Automated EEG Artifact Handling With Application in Driver Monitoring.

Automated analyses of electroencephalographic (EEG) signals acquired in naturalistic environments are becoming increasingly important in areas such as brain-computer interfaces and behavior science. However, the recorded EEG in such environments is often heavily contaminated by motion artifacts and eye movements. This poses new requirements on artifact handling. The objective of this paper is to present an automated EEG artifacts handling algorithm, which will be used as a preprocessing step in a driver monitoring application. The algorithm, named Automated aRTifacts handling in EEG (ARTE), is based on wavelets, independent component analysis, and hierarchical clustering.

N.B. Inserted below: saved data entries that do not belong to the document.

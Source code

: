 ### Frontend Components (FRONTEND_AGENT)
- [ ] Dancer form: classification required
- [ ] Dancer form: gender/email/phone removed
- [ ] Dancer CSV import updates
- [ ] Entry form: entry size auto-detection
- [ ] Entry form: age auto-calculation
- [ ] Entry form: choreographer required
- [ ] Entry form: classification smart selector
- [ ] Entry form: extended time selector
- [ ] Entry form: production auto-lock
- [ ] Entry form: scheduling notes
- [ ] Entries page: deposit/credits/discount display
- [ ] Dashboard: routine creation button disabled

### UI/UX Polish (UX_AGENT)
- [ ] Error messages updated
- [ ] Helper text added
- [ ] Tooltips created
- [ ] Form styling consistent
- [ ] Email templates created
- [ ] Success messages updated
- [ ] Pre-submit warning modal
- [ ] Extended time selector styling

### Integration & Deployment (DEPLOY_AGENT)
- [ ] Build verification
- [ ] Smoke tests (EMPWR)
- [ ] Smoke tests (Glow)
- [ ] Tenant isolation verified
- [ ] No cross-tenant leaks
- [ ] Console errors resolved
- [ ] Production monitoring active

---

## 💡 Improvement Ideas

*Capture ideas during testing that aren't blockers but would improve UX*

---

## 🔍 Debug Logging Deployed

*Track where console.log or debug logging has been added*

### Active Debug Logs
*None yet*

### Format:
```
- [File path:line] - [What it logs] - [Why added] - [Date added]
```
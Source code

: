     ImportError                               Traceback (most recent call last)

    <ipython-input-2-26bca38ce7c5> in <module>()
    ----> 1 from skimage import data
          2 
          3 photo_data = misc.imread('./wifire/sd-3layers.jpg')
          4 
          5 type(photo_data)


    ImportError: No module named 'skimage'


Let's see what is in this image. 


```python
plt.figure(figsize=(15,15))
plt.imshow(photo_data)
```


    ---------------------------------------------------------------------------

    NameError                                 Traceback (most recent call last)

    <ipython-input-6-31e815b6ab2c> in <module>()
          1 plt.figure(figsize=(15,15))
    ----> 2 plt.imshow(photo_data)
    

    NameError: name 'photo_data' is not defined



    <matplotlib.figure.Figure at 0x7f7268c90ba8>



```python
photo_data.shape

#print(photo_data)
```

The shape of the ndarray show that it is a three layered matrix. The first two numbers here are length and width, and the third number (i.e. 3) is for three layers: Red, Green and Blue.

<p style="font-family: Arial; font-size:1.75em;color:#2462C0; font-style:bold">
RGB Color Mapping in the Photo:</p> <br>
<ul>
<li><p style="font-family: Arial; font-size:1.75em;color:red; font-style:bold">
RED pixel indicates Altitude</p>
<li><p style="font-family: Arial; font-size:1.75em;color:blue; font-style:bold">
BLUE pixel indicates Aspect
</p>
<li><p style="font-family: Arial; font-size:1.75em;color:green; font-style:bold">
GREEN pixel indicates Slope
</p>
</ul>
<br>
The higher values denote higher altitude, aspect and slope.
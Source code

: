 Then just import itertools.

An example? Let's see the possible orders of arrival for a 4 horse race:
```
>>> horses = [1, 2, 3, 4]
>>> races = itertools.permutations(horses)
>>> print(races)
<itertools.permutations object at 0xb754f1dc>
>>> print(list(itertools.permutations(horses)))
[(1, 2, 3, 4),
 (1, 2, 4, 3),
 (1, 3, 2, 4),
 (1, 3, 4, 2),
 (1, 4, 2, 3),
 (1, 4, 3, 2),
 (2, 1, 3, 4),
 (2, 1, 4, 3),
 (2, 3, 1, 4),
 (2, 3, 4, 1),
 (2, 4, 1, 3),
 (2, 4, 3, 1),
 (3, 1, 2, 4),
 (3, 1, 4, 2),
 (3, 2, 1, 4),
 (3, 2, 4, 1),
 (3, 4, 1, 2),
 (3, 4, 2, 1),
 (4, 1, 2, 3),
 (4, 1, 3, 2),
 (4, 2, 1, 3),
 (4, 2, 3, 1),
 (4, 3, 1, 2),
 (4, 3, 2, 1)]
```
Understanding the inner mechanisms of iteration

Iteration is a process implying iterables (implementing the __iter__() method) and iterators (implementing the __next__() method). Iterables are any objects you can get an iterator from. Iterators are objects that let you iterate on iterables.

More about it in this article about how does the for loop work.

The algorithm is tested on a dataset obtained from a driver sleepiness study including 30 drivers and 540 30-min 30-channel EEG recordings. The algorithm is evaluated by a clinical neurophysiologist, by quantitative criteria (signal quality index, mean square error, relative error, and mean absolute error), and by demonstrating its usefulness as a preprocessing step in driver monitoring, here exemplified with driver sleepiness classification. All results are compared with a state-of-the-art algorithm called FORCe. The quantitative and expert evaluation results show that the two algorithms are comparable, and that both algorithms significantly reduce the impact of artifacts in recorded EEG signals. When artifact handling is used as a preprocessing step in driver sleepiness classification, the classification accuracy increased by 5% when using ARTE and by 2% when using FORCe. The advantage with ARTE is that it is data driven and does not rely on additional reference signals or manually defined thresholds, making it well suited for use in dynamic settings where unforeseen and rare artifacts are commonly encountered.